- Problem to work on -
Search the data below, and report every line in which "organise" occurs.

Given information START

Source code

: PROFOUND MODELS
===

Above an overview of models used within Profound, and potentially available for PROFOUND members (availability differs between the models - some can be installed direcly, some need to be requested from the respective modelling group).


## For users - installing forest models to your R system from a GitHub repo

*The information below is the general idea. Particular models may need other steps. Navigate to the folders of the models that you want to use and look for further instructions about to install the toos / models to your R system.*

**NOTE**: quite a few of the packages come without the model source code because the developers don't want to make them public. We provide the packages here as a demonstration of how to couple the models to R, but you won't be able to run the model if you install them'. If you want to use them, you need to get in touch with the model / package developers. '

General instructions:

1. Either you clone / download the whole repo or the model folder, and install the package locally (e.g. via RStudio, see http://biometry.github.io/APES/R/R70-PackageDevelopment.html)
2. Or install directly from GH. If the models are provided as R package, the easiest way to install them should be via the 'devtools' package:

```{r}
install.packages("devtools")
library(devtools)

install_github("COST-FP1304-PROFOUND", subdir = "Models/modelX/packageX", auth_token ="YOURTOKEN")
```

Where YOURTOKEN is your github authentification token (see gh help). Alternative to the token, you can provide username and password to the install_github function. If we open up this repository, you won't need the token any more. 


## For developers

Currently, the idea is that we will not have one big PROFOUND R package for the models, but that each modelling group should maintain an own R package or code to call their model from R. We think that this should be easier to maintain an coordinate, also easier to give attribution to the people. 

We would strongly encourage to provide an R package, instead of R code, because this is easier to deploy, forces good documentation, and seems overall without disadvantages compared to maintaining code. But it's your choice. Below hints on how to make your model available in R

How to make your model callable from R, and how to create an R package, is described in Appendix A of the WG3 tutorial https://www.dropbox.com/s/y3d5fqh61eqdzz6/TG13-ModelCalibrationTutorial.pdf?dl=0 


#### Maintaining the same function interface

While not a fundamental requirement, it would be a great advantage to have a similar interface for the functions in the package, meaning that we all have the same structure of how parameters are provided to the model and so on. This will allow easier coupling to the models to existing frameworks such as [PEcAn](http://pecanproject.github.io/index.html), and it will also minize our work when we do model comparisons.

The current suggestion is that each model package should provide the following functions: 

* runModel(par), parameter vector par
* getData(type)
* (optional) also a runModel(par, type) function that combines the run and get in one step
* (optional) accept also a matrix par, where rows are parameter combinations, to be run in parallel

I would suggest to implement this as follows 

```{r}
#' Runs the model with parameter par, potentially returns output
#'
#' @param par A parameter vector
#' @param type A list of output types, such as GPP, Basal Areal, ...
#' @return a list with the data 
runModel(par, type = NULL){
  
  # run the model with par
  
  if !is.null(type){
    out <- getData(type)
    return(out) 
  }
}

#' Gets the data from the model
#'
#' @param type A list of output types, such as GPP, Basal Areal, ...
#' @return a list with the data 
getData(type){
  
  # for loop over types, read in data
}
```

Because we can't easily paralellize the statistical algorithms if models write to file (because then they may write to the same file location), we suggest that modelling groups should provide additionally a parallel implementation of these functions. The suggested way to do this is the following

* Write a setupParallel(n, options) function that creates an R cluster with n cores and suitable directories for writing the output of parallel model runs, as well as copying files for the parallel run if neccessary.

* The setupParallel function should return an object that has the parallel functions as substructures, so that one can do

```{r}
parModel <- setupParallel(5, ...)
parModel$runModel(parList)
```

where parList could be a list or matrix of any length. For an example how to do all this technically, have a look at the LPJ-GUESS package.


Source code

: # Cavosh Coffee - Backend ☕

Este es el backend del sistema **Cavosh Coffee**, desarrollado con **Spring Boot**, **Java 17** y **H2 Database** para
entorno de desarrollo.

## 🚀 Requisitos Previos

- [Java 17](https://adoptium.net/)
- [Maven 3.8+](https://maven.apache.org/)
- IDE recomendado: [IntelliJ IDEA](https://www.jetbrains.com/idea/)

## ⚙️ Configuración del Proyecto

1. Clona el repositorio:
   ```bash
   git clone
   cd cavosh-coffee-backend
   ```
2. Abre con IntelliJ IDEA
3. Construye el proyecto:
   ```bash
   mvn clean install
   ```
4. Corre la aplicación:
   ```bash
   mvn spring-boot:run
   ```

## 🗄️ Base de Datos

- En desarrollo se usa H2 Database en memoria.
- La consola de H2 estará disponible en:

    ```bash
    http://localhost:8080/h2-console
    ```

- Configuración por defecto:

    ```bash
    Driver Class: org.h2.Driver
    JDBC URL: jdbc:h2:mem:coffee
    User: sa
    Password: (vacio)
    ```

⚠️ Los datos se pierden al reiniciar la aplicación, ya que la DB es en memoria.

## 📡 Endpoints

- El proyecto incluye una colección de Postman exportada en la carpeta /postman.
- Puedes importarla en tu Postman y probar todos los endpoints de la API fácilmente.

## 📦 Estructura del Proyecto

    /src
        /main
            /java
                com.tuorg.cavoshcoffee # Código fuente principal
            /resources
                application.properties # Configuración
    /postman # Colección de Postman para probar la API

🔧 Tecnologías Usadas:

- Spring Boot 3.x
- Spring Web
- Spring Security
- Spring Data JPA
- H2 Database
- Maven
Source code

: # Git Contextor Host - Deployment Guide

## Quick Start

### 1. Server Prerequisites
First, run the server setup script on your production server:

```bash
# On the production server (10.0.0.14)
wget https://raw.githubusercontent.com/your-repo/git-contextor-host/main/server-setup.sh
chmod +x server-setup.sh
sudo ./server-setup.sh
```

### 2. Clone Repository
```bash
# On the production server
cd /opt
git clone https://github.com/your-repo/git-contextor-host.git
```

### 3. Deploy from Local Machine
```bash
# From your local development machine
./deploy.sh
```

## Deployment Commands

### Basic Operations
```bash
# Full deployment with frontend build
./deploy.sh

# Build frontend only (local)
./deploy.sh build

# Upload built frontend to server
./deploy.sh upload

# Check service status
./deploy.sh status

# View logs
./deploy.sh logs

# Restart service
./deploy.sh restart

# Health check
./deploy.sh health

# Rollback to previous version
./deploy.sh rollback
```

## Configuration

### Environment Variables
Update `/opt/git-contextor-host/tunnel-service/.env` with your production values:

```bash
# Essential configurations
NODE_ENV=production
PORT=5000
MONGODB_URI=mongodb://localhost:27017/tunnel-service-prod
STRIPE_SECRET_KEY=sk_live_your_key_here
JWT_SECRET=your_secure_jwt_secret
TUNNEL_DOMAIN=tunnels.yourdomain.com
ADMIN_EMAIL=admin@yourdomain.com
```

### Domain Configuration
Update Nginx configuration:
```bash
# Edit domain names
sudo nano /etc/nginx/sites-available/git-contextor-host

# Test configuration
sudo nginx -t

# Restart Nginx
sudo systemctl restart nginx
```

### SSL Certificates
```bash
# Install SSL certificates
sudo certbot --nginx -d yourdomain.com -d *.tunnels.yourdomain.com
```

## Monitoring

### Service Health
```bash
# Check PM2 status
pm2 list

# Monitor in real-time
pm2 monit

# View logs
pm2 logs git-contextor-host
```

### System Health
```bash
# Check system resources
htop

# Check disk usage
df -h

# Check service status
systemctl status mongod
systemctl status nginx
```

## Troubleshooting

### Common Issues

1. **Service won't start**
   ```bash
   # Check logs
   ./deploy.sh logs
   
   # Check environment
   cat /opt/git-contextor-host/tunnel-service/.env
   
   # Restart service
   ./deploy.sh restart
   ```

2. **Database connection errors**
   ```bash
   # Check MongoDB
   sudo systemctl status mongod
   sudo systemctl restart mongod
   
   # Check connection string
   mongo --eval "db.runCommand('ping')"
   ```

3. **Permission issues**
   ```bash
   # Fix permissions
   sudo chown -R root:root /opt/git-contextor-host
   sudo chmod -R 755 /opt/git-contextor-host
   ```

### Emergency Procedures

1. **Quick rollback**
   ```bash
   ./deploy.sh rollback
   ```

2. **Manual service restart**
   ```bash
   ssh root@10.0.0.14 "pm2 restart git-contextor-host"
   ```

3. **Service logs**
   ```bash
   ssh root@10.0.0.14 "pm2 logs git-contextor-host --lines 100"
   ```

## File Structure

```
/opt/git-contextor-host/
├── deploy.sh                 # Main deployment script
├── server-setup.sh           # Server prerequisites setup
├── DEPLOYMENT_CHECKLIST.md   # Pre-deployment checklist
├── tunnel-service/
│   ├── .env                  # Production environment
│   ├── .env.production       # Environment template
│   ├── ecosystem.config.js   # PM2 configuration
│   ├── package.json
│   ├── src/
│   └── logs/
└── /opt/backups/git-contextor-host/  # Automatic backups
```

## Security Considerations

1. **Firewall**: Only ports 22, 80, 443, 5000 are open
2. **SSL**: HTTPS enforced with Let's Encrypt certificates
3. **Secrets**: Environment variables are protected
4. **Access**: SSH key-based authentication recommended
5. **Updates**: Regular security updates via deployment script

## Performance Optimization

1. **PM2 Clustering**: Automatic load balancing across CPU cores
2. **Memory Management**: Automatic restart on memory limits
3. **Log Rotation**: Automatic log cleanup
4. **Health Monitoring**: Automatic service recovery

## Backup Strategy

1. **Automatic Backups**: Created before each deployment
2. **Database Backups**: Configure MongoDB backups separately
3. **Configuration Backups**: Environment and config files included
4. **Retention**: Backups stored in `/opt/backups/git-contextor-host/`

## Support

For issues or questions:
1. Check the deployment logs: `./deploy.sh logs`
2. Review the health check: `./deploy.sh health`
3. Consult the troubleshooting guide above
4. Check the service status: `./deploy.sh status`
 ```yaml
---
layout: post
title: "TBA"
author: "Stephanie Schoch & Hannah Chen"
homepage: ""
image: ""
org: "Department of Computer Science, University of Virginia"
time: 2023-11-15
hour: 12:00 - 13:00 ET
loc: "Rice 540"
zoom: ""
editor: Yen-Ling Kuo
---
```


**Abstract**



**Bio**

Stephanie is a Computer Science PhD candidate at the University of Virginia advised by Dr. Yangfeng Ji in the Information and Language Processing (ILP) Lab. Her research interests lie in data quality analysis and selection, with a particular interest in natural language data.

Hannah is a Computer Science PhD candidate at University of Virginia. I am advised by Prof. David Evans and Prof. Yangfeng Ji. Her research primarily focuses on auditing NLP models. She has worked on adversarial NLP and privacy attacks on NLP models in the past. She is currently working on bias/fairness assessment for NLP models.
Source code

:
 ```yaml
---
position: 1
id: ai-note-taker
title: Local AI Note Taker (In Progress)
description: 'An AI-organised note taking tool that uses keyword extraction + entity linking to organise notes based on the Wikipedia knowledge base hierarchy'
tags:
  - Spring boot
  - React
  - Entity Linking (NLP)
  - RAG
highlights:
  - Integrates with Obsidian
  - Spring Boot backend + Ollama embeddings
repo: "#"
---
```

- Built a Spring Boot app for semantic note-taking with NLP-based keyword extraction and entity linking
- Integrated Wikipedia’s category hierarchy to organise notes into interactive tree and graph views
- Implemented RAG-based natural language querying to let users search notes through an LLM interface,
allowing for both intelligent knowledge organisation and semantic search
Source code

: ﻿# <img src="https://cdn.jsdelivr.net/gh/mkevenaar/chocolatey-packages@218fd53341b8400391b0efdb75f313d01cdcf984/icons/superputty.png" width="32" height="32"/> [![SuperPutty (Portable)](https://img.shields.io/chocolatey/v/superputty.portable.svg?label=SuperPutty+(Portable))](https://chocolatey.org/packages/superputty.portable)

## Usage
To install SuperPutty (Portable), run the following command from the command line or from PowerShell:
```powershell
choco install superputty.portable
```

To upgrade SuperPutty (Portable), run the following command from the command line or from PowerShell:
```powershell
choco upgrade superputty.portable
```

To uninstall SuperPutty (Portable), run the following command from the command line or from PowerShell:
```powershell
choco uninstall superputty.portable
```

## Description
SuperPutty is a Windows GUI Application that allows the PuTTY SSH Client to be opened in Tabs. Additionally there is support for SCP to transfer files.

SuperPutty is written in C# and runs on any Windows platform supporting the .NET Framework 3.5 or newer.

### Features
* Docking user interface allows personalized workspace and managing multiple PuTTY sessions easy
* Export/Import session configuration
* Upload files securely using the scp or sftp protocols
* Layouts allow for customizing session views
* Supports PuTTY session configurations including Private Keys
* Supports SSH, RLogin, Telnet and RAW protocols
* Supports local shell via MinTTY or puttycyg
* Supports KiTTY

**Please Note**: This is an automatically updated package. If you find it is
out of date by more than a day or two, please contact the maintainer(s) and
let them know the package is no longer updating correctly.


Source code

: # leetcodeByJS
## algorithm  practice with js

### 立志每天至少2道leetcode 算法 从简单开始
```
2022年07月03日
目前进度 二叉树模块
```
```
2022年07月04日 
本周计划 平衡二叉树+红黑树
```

Given information END

- Expected output -
description: 'An AI-organised note taking tool that uses keyword extraction + entity linking to organise notes based on the Wikipedia knowledge base hierarchy'
- Integrated Wikipedia’s category hierarchy to organise notes into interactive tree and graph views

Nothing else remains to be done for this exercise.